Référence-appro.com : La fin des quotas sucriers était programmée depuis plusieurs années. Depuis le 1er octobre, c'est chose faite. La filière française était-elle prête ?
Marc Zribi : « Depuis plus de 10 ans, les industriels sucriers et les planteurs se sont préparés à l'arrêt des quotas. La France, comme ses voisins allemands, polonais, anglais ou hollandais, ont massivement restructuré leurs outils de production pour les rendre plus performants. La durée de campagne devrait s'allonger, d'une trentaine de jours environ, pour produire plus, et ainsi, conquérir de nouveaux débouchés. Si l'enjeu est industriel, il est aussi agronomique car la compétitivité de la betterave passe par des variétés plus productives, moins gourmandes en intrants. Le programme Aker (1), lancé en 2012 pour huit ans, vise à répondre à ces attentes.
Référence-appro.com : Vers quelles destinations l'Europe compte-t-elle exporter davantage ?
Marc Zribi : En 2017/2018, les volumes de sucre exportés vers les pays tiers pourraient avoisiner 3 Mt en Europe (pour une production de 20 Mt), dont près d'1 Mt au départ de la France, soit trois fois plus que l'an passé. Une grosse partie du surplus produit devrait être absorbée par nos clients habituels, notamment les pays tiers mais également par l'Europe elle-même : le Royaume-Uni, l'Espagne, l'Italie ou la Grèce pourraient réduire leurs importations de sucre blanc et roux en provenance des pays d'Afrique, Caraïbes et Pacifique. La production européenne pourrait également trouver des débouchés en Afrique ou au Moyen-Orient.

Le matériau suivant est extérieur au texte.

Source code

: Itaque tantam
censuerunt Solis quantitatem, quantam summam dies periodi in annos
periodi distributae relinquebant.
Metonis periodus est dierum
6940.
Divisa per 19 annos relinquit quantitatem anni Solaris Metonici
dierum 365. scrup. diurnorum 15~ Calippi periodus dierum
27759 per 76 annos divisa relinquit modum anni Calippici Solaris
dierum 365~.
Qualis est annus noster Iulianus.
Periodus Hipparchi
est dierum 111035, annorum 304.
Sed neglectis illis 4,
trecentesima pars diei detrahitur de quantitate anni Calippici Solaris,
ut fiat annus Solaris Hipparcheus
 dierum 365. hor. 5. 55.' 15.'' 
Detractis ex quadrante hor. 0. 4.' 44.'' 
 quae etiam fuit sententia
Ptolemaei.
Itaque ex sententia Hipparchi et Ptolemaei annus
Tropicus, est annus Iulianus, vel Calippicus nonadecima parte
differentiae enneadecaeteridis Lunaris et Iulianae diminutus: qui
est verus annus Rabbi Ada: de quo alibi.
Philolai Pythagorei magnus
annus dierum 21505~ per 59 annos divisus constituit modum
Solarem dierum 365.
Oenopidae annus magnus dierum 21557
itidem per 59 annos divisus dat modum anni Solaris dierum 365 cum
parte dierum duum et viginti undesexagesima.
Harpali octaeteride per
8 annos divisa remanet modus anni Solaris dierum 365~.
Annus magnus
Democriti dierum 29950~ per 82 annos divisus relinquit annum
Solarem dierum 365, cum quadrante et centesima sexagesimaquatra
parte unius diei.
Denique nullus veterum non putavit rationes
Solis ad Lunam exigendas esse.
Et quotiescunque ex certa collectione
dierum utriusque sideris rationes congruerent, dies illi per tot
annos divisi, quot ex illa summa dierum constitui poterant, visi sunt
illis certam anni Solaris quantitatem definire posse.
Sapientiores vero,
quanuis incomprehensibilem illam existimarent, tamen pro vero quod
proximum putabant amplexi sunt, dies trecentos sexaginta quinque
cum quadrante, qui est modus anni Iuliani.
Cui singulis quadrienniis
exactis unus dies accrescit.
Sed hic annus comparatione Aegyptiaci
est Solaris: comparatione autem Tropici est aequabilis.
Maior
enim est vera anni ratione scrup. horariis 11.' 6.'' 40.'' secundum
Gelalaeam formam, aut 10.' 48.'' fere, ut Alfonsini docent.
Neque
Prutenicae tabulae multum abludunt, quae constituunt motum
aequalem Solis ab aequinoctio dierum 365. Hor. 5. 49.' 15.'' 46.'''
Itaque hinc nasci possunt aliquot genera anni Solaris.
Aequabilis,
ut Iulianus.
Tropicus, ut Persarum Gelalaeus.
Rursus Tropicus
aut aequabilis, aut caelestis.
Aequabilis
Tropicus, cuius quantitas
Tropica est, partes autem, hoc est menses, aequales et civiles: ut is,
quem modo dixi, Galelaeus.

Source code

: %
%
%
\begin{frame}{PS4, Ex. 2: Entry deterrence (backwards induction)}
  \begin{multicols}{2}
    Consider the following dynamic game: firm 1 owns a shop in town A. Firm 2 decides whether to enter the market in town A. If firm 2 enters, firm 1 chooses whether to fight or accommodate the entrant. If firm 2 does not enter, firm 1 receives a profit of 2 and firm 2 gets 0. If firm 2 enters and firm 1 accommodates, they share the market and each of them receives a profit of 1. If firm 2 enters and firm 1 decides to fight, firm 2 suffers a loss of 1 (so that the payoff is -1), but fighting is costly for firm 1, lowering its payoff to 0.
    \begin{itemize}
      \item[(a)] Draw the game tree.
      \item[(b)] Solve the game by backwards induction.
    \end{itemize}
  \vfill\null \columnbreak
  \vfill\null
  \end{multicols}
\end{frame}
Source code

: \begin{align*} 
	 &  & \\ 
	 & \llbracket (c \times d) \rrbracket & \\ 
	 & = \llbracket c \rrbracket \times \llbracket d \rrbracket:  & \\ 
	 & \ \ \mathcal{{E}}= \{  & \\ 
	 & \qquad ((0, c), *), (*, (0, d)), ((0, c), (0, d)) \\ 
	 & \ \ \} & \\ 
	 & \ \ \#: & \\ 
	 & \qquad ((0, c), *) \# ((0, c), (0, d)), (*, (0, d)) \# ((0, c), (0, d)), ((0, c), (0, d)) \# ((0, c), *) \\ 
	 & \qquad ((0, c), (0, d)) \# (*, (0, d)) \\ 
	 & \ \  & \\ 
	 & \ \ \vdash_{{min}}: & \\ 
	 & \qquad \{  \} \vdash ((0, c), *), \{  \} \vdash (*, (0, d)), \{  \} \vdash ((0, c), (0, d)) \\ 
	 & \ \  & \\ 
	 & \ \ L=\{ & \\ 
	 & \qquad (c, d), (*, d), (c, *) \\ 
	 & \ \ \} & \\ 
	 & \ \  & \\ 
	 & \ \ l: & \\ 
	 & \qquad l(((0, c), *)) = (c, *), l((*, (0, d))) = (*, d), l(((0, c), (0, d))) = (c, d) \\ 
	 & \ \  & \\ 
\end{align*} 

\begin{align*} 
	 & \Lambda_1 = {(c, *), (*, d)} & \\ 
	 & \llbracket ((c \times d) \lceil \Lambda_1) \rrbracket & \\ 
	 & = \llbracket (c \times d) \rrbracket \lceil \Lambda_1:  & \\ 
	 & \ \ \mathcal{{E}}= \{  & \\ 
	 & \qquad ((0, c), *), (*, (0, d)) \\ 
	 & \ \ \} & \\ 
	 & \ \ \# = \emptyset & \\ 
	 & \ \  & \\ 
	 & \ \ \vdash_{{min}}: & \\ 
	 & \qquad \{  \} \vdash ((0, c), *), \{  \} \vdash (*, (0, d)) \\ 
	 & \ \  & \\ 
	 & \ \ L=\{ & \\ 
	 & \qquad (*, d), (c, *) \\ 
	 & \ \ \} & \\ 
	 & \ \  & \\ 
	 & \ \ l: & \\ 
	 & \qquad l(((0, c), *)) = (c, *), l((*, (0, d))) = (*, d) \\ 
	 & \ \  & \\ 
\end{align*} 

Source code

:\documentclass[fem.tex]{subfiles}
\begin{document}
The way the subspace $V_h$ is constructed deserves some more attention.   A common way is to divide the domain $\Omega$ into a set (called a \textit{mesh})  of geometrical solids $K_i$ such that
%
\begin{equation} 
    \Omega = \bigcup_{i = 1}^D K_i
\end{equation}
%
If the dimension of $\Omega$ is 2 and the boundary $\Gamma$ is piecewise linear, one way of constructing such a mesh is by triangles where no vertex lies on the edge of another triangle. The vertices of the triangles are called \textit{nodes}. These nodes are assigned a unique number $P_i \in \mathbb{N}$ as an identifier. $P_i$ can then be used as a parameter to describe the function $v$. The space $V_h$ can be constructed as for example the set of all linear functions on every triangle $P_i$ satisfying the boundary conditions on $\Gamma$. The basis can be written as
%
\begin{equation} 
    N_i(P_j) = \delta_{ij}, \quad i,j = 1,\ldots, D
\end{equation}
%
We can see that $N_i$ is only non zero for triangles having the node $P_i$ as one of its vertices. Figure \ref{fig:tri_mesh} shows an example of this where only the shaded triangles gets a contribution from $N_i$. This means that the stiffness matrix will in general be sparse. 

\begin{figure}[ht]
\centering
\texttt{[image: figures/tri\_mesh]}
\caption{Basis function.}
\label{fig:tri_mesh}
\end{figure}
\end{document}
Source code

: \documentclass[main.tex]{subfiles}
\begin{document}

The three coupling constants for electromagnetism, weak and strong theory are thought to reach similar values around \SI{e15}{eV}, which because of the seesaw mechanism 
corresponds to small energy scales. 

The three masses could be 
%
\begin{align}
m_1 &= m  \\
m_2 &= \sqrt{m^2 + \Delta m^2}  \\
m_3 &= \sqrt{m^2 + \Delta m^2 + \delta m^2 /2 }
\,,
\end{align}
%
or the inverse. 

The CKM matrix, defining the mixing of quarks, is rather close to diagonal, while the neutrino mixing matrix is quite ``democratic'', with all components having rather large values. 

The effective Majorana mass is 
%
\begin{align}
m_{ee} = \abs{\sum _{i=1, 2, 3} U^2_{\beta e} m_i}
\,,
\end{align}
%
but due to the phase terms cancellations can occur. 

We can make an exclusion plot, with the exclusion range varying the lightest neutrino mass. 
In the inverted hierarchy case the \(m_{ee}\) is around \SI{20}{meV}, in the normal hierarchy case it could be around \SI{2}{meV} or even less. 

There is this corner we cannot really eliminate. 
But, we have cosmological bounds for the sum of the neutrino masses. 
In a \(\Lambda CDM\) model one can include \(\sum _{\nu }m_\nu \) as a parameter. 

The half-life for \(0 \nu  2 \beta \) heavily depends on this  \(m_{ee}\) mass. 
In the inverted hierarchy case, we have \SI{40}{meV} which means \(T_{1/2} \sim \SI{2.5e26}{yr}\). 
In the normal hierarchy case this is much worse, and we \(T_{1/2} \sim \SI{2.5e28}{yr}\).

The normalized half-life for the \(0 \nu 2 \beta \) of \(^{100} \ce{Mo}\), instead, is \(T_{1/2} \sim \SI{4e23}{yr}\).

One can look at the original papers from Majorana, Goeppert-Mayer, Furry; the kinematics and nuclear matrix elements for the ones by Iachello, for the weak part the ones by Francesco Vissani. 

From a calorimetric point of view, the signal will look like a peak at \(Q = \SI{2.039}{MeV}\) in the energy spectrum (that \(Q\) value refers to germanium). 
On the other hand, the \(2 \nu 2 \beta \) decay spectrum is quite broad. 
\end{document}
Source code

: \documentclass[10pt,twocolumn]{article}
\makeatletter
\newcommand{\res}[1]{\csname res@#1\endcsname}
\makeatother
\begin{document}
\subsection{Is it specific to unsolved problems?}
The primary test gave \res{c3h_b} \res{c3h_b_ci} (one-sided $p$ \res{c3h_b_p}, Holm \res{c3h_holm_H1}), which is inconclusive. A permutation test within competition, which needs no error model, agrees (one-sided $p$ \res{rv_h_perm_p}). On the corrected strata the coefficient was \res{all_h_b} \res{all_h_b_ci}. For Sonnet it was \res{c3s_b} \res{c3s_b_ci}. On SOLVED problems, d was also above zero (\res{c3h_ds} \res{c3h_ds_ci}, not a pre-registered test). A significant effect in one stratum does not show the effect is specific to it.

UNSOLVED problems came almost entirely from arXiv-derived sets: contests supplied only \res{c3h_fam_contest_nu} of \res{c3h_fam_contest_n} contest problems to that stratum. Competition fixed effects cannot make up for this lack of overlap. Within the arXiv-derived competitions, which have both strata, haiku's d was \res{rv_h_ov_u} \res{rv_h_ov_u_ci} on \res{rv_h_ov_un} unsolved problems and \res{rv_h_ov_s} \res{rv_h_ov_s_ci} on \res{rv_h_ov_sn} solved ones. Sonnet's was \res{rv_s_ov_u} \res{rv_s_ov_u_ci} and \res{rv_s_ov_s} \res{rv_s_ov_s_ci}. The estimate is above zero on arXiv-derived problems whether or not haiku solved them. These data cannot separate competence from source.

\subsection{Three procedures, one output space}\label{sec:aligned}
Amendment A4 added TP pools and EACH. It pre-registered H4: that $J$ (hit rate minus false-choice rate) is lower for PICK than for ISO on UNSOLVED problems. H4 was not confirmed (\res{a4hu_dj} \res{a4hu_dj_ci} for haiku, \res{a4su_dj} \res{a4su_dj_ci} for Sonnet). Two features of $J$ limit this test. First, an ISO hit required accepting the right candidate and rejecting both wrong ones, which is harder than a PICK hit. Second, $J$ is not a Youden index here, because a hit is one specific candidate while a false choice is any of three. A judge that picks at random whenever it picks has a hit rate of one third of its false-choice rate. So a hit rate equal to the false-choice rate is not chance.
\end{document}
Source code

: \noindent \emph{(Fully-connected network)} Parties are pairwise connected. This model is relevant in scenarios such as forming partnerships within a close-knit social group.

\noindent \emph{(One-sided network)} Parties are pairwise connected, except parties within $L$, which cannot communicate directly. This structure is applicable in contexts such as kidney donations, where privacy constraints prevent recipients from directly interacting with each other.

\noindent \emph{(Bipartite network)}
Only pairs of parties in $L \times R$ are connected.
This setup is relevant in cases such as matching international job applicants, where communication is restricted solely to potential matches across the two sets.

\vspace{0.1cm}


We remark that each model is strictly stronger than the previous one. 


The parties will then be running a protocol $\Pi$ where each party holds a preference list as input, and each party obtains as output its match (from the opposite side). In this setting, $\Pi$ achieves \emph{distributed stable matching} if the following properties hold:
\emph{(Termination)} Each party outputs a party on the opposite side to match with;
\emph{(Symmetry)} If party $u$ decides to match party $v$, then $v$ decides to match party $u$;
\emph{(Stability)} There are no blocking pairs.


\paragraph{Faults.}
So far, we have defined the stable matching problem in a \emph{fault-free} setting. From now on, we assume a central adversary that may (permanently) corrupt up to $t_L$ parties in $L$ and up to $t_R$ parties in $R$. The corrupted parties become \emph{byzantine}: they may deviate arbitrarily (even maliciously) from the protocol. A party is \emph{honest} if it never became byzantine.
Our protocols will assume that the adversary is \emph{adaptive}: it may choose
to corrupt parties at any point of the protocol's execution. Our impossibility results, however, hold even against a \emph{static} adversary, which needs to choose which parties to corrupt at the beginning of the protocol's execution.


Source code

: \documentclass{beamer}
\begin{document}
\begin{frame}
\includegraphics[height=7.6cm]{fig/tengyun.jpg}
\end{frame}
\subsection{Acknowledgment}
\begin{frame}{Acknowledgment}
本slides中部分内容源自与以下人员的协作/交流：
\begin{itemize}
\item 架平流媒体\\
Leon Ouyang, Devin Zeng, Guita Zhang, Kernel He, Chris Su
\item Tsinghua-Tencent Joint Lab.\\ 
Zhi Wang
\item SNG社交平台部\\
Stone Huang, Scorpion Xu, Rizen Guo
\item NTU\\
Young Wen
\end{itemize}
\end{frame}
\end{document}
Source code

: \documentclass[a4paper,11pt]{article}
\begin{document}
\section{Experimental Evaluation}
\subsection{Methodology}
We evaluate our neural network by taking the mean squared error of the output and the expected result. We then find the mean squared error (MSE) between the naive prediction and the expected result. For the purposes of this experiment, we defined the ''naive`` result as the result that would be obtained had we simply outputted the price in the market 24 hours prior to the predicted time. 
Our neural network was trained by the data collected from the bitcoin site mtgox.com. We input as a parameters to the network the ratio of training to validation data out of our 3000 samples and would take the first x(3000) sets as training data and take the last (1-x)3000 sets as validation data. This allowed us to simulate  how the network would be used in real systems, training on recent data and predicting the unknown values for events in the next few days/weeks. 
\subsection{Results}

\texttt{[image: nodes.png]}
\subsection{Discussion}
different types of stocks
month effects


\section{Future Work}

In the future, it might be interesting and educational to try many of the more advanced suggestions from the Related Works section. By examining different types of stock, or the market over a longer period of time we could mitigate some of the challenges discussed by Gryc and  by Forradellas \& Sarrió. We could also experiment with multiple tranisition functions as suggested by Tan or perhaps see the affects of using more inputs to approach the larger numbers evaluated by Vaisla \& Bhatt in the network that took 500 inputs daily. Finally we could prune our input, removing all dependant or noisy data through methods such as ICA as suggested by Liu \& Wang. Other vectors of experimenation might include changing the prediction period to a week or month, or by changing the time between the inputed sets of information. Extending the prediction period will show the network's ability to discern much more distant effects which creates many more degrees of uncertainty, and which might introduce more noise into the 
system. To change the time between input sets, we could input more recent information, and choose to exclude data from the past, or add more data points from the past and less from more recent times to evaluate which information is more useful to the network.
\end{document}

Référence-appro.com : Quel rôle pourrait jouer le Moyen-Orient ?
Marc Zribi : Ces dernières années, les pays du Moyen-Orient ont massivement investi dans de gigantesques raffineries de sucre brut. Ils importent du sucre roux du Brésil, le raffinent sur place puis l'exportent vers l'Asie, l'Indonésie notamment. Mais avec la fin des quotas européens et la mise à disposition de volumes supérieurs à des prix moindres au cours des prochains mois, l'importation de sucre blanc européen pourrait être tout aussi rentable. Quid de la viabilité de ces sites de production ? La seule raffinerie israëlienne, Sugat, a par exemple annoncé sa fermeture pour la fin de l'année, au profit d'importations de sucre blanc européen jugé plus compétitif.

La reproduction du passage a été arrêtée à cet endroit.